Assistant Professor of History Lily Geismer wins Graves Award
Assistant professor of history Lily Geismer has received an Arnold L. and Lois S. Graves Award in the Humanities.
The biannual award, administered by Pomona College under the auspices of the American Council of Learned Societies, encourages and rewards outstanding accomplishment in teaching in the humanities by younger faculty members.
“Receiving the Graves Awards is a testament to the ways in which CMC has been an ideal place to be as a junior faculty member,” Geismer said. “Over my last four years at CMC, I have discovered that much as my research interests have shaped my teaching, the reverse has become equally true. Teaching has helped refine my research agenda.
“My interactions with students and faculty at CMC have instilled in me a greater interest in issues of political economy, and have inspired me to make the development of the post-industrial high-tech economy a more central part of my scholarship and teaching,” Geismer added.”
For her second book project, Geismer hopes to fuse her teaching and research interests even more tightly, by conceptualizing and researching the new project along with the development of a new course.
The funding that accompanies the Graves Award ($8,500) will help Geismer with the research-related expenses of her new book–– tentatively titled: From Yippies to Yuppies–– which will examine the bipartisan promotion and the privatization of public policy, and the pervasiveness of market-based and individualist ideology in American policy, culture, and society.

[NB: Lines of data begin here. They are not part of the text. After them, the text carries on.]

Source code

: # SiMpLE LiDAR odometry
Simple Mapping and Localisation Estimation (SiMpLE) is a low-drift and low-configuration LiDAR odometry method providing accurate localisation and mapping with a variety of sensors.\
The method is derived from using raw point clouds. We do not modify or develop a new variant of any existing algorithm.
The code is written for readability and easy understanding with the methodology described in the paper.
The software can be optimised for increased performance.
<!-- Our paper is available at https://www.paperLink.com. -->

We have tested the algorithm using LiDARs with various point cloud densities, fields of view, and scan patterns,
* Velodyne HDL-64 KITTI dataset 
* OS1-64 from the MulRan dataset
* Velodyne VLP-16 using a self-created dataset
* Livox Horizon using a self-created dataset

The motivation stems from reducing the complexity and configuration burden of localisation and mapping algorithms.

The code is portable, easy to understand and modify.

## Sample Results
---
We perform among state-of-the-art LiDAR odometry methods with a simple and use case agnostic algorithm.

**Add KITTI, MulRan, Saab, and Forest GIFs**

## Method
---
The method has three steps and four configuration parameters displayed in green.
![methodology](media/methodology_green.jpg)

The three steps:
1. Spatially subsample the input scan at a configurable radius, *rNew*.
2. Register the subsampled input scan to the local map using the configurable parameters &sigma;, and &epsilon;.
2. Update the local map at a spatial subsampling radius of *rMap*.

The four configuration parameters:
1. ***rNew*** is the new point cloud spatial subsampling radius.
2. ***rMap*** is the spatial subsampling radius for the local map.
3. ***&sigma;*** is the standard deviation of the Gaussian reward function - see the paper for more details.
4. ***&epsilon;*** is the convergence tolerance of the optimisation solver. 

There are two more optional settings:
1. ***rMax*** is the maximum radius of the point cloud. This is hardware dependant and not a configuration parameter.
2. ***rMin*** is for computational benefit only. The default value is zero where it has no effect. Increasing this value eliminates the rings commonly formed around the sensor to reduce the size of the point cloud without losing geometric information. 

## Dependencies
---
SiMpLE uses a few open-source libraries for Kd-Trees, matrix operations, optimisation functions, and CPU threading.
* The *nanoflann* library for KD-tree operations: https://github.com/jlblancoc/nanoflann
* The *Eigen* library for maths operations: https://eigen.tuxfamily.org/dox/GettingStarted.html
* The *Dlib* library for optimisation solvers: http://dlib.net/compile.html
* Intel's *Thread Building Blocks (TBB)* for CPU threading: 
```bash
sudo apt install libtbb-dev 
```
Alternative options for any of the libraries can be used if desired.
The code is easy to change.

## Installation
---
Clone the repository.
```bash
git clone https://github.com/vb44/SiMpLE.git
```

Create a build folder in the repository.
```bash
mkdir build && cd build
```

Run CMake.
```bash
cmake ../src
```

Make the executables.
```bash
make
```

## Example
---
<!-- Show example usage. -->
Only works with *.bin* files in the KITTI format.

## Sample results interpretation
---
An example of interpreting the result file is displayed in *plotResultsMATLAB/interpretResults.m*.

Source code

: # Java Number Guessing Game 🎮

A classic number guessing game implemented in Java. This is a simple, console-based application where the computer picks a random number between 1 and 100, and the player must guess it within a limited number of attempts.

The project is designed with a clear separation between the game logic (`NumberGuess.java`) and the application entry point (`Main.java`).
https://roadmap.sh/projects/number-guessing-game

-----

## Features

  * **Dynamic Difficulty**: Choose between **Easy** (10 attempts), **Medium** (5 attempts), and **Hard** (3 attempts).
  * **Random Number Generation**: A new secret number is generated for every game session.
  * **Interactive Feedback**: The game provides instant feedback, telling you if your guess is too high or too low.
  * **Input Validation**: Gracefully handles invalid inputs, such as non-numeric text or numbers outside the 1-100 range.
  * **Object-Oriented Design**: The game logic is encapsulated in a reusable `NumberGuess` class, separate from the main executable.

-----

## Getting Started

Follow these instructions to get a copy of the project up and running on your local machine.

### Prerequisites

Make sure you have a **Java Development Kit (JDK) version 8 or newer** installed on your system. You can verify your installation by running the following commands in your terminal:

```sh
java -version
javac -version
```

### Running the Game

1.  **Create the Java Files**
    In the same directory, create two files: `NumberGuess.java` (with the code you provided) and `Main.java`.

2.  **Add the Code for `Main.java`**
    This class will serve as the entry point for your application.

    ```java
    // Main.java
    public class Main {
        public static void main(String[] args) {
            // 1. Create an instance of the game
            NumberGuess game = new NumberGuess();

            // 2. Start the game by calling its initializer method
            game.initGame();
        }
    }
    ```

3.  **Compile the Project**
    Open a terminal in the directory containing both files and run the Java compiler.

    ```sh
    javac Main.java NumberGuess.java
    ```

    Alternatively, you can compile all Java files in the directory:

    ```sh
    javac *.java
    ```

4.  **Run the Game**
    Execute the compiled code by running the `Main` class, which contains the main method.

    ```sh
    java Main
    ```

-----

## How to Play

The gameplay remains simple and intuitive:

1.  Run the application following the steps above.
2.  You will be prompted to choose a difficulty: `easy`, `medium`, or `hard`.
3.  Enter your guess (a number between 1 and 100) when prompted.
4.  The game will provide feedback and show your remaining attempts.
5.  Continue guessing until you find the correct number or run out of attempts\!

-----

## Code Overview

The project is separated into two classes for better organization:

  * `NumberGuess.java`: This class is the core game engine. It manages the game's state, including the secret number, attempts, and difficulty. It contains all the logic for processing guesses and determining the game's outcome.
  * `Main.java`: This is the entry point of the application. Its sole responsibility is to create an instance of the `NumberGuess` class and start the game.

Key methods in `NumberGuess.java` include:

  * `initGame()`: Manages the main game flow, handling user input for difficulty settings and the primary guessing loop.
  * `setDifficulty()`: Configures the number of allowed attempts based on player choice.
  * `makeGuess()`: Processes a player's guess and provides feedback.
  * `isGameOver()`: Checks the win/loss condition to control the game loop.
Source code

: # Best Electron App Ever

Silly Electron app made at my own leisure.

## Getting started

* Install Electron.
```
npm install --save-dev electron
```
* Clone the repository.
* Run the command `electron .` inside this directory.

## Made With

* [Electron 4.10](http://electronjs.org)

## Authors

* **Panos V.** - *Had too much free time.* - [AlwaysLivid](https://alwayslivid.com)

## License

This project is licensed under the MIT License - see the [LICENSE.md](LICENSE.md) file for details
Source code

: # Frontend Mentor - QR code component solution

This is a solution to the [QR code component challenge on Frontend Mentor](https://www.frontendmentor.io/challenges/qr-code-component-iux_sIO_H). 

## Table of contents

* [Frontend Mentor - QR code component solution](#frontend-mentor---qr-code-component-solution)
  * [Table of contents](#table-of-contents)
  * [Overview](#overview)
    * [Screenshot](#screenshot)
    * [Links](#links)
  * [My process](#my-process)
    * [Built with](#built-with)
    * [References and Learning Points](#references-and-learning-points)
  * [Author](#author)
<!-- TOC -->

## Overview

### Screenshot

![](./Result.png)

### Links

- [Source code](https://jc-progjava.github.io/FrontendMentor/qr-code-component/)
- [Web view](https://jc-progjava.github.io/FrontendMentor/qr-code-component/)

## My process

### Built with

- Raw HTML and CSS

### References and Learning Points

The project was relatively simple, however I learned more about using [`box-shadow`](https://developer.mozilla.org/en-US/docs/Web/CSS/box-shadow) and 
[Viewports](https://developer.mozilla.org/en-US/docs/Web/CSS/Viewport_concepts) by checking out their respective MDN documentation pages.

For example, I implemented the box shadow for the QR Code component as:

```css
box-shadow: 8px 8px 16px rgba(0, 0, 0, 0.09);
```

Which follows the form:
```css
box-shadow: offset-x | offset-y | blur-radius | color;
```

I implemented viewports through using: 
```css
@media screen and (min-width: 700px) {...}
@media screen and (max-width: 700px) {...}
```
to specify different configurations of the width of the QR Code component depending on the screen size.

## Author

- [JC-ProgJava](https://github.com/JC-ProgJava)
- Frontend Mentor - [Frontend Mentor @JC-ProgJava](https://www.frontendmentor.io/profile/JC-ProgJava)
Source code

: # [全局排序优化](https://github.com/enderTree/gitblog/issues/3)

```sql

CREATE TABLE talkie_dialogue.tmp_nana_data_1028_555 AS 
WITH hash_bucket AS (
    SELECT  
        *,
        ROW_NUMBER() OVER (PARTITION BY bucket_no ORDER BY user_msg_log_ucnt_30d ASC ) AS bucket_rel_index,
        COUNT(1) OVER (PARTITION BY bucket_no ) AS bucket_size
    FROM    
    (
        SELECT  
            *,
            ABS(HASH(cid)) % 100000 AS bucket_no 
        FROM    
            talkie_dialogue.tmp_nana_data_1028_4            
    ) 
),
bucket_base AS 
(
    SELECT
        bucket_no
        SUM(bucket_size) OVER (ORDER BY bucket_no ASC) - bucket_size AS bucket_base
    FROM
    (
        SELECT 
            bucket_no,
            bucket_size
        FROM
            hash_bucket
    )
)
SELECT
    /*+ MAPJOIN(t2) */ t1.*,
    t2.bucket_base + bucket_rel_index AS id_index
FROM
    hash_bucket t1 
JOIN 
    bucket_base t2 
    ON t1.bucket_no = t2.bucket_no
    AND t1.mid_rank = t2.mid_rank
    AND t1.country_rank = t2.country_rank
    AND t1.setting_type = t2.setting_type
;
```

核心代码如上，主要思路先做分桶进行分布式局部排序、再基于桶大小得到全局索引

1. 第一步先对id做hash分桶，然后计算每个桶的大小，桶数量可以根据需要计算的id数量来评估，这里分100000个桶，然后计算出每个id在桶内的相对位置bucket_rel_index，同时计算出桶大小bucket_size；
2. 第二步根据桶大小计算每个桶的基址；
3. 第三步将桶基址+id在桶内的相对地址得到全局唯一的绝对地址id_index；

Geismer says the book will span from the 1960s to the Obama administration, and focus on the network that emerged as individuals and ideas have moved between government, academia, and business–– especially in the financial services and high technology sectors.
“I plan to use the award, in part, to fund several research trips to visit the presidential libraries of Bill Clinton, Lyndon Johnson and Ronald Reagan, as well as the records at the Department of Education, the Department of Labor, Department of Health and Human Services and the Department of the Treasury,” she said.
Geismer also plans to use the funds for a new course she is developing for spring 2016 on the transformation of corporate culture and work in the U.S. since the end of World War II, called: “From Organization Man to Office Space: The Rise of the Service Sector and Its Consequences.”
The course will address a wide range of similar themes as the book, including education and academia and the college experience, health care, the work-family debate and globalization.
“Like many of the other classes I have designed at CMC, it will examine the links between political economy and popular culture, and will encourage the students to examine how large scale social, political and economic issues have a direct impact on everyday life and ordinary people,” she said.